Problem details
Search the data below for the string "Pſal" and copy all lines where it shows up.

Data under study
____________________

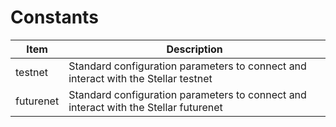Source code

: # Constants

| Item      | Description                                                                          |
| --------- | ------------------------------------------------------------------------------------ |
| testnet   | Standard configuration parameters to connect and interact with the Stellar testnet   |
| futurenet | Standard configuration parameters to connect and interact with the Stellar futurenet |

____________________

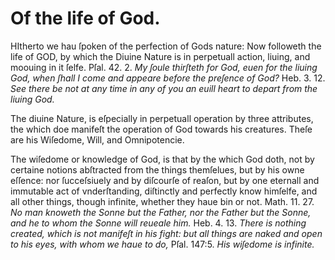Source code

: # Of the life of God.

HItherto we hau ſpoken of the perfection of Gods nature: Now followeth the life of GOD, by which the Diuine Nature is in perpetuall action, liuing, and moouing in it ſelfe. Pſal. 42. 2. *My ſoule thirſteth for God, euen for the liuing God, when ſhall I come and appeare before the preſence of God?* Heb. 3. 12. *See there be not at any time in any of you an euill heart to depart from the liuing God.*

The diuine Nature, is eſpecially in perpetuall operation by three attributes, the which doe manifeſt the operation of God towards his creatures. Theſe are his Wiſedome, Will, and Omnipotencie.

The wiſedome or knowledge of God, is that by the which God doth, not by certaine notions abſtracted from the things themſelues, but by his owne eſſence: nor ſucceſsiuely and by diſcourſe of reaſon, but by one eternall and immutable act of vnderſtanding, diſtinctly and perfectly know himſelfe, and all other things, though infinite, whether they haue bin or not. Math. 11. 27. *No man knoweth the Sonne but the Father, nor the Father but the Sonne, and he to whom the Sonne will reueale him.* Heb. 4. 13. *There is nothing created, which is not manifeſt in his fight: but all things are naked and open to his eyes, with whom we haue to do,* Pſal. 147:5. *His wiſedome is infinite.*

____________________

Written response
HItherto we hau ſpoken of the perfection of Gods nature: Now followeth the life of GOD, by which the Diuine Nature is in perpetuall action, liuing, and moouing in it ſelfe. Pſal. 42. 2. *My ſoule thirſteth for God, euen for the liuing God, when ſhall I come and appeare before the preſence of God?* Heb. 3. 12. *See there be not at any time in any of you an euill heart to depart from the liuing God.*
The wiſedome or knowledge of God, is that by the which God doth, not by certaine notions abſtracted from the things themſelues, but by his owne eſſence: nor ſucceſsiuely and by diſcourſe of reaſon, but by one eternall and immutable act of vnderſtanding, diſtinctly and perfectly know himſelfe, and all other things, though infinite, whether they haue bin or not. Math. 11. 27. *No man knoweth the Sonne but the Father, nor the Father but the Sonne, and he to whom the Sonne will reueale him.* Heb. 4. 13. *There is nothing created, which is not manifeſt in his fight: but all things are naked and open to his eyes, with whom we haue to do,* Pſal. 147:5. *His wiſedome is infinite.*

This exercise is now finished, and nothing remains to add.